[Stored items]
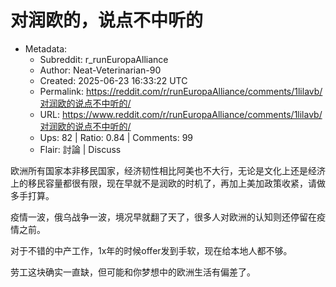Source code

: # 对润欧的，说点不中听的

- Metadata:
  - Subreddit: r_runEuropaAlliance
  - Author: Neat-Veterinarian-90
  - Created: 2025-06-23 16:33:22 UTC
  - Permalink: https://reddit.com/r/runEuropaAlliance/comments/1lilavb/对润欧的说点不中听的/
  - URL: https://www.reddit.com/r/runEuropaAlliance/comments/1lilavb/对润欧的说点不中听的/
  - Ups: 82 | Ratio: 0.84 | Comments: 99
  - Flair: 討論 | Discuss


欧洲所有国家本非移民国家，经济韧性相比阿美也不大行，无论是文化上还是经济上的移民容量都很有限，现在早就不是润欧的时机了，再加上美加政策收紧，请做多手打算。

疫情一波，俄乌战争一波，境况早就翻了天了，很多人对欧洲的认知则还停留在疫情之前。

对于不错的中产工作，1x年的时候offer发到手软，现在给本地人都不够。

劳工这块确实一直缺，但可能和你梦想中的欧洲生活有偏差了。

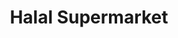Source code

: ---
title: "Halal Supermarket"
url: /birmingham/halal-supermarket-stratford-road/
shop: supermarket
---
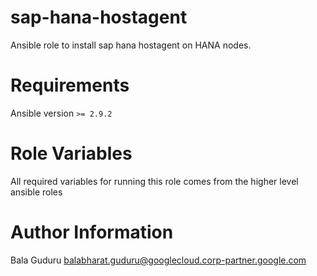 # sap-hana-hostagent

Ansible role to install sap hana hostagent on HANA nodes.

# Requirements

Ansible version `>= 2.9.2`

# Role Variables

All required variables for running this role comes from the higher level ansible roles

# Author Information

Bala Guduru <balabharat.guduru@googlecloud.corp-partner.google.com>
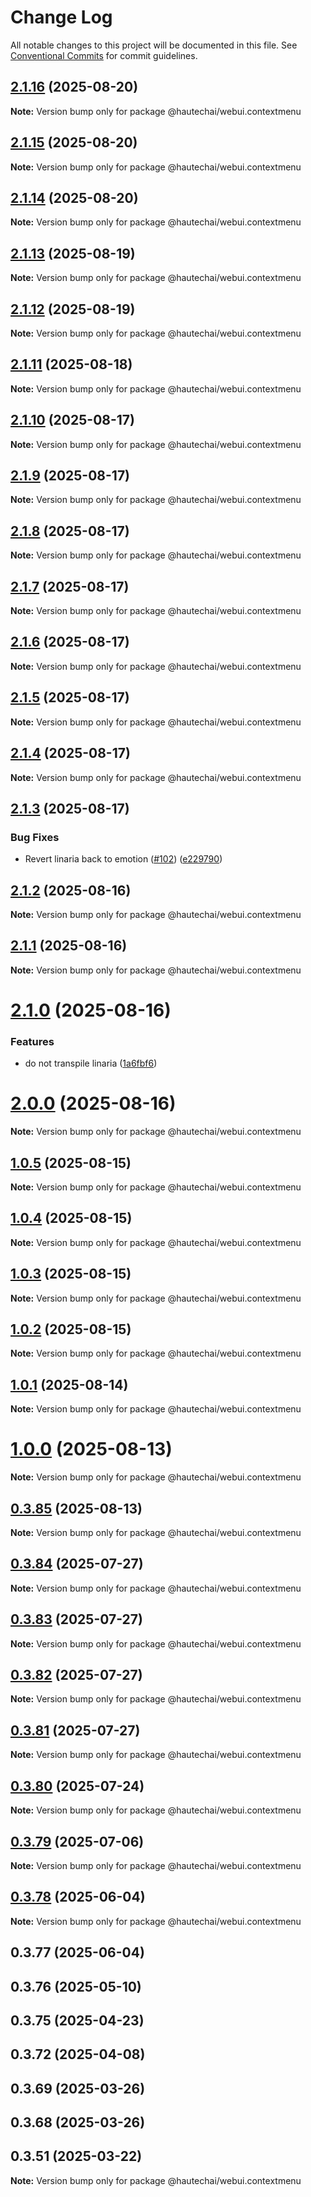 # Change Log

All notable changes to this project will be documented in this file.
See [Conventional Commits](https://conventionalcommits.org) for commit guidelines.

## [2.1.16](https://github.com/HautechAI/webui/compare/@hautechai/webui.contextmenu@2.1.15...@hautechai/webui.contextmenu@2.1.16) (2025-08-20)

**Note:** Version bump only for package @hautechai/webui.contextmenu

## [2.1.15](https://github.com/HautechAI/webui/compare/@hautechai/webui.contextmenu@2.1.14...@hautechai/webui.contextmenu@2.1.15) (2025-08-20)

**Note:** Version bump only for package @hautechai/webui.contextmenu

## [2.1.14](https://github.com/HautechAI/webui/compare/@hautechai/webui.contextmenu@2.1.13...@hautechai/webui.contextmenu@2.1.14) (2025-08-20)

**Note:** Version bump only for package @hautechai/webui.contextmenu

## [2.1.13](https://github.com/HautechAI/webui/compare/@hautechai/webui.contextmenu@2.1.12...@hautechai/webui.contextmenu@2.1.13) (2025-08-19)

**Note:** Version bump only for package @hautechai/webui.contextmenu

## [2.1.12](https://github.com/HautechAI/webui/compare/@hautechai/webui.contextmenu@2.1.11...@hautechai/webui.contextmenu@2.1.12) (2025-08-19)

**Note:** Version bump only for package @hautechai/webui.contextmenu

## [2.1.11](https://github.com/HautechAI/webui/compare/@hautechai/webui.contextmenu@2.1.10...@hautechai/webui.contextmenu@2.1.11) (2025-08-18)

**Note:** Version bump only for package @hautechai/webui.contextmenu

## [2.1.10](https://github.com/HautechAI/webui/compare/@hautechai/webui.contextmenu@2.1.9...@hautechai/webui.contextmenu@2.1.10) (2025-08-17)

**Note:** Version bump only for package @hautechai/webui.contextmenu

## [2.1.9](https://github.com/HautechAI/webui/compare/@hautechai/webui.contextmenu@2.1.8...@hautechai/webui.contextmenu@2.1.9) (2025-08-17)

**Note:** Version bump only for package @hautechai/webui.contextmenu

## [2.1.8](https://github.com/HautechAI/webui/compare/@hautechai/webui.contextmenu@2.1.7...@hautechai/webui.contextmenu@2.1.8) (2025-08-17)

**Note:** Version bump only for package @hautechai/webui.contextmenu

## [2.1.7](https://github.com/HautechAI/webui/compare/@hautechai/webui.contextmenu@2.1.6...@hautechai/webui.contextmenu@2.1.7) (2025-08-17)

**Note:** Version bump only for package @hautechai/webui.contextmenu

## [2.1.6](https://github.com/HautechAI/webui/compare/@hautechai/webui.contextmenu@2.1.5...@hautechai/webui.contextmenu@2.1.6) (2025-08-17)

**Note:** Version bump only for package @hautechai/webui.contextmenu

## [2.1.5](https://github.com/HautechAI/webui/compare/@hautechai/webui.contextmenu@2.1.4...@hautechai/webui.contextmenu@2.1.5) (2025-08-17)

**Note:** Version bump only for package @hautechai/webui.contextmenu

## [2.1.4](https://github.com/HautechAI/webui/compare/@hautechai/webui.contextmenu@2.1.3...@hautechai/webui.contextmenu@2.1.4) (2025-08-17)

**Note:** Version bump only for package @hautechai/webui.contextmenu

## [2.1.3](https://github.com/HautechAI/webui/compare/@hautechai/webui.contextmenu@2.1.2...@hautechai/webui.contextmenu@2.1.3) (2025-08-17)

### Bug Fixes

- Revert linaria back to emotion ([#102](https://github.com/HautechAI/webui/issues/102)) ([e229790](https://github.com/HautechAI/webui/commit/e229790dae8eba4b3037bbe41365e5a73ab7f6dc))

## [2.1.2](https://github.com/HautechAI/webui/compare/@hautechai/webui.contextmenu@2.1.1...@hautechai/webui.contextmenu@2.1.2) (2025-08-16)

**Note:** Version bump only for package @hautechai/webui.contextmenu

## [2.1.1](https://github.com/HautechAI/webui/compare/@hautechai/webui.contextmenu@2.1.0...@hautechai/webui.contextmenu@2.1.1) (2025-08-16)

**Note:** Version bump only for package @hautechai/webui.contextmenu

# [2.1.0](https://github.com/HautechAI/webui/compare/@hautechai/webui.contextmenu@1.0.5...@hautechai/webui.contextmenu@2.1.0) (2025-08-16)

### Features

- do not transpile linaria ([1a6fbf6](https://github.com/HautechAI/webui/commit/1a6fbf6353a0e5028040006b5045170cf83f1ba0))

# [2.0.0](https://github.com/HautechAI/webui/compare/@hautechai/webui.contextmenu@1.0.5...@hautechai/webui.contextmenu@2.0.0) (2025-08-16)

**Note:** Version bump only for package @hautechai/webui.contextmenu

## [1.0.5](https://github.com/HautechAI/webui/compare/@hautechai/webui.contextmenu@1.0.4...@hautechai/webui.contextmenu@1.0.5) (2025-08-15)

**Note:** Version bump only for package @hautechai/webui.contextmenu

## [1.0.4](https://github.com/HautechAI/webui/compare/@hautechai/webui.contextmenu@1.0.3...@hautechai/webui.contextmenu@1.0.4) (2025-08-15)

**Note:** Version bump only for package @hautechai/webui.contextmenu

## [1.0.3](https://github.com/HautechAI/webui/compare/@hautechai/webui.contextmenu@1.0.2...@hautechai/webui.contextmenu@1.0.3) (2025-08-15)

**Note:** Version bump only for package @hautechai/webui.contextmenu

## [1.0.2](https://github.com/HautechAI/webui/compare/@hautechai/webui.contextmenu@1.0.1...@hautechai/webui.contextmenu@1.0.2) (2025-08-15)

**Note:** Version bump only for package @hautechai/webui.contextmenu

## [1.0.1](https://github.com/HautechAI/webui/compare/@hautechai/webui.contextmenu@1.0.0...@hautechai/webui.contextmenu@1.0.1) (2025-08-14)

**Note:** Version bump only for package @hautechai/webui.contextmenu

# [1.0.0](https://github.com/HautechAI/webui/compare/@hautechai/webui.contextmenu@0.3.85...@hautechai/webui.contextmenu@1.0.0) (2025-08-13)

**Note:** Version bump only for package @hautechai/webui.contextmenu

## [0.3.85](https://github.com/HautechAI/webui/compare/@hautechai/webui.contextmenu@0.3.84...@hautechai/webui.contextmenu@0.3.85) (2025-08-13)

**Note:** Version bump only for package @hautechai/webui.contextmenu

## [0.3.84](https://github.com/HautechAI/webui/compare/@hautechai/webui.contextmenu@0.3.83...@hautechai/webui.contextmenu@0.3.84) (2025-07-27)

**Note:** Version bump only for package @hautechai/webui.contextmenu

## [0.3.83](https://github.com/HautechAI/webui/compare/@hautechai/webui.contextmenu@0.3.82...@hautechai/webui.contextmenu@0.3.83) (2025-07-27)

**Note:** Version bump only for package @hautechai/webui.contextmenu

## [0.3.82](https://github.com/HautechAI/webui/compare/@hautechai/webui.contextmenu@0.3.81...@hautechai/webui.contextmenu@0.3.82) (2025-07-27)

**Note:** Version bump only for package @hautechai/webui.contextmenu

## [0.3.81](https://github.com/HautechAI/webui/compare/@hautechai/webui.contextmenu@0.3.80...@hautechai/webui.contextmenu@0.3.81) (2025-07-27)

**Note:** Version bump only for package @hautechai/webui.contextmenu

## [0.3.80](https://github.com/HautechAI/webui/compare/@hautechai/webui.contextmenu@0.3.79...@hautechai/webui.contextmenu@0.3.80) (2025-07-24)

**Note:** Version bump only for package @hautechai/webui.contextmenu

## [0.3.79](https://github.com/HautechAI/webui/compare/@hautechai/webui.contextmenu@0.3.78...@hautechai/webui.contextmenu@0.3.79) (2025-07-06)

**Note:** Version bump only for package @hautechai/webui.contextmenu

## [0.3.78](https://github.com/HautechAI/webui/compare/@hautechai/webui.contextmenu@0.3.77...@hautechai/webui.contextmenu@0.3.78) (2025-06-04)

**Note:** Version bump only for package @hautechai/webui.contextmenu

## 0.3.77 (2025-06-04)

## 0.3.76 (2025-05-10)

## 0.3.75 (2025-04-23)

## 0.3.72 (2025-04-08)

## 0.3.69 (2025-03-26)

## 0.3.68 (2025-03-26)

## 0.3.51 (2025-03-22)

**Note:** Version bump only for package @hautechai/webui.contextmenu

* [Required work]: Starting with the first line of the records above and stopping after the line containing "All notable changes", repeat every line exactly and leave out the pictures.

* [Task output]:
Source code

: # 对润欧的，说点不中听的

- Metadata:
  - Subreddit: r_runEuropaAlliance
  - Author: Neat-Veterinarian-90
  - Created: 2025-06-23 16:33:22 UTC
  - Permalink: https://reddit.com/r/runEuropaAlliance/comments/1lilavb/对润欧的说点不中听的/
  - URL: https://www.reddit.com/r/runEuropaAlliance/comments/1lilavb/对润欧的说点不中听的/
  - Ups: 82 | Ratio: 0.84 | Comments: 99
  - Flair: 討論 | Discuss


欧洲所有国家本非移民国家，经济韧性相比阿美也不大行，无论是文化上还是经济上的移民容量都很有限，现在早就不是润欧的时机了，再加上美加政策收紧，请做多手打算。

疫情一波，俄乌战争一波，境况早就翻了天了，很多人对欧洲的认知则还停留在疫情之前。

对于不错的中产工作，1x年的时候offer发到手软，现在给本地人都不够。

劳工这块确实一直缺，但可能和你梦想中的欧洲生活有偏差了。

Source code

: ---
title: "Halal Supermarket"
url: /birmingham/halal-supermarket-stratford-road/
shop: supermarket
---
 # sap-hana-hostagent

Ansible role to install sap hana hostagent on HANA nodes.

# Requirements

Ansible version `>= 2.9.2`

# Role Variables

All required variables for running this role comes from the higher level ansible roles

# Author Information

Bala Guduru <balabharat.guduru@googlecloud.corp-partner.google.com>
 # Change Log

All notable changes to this project will be documented in this file.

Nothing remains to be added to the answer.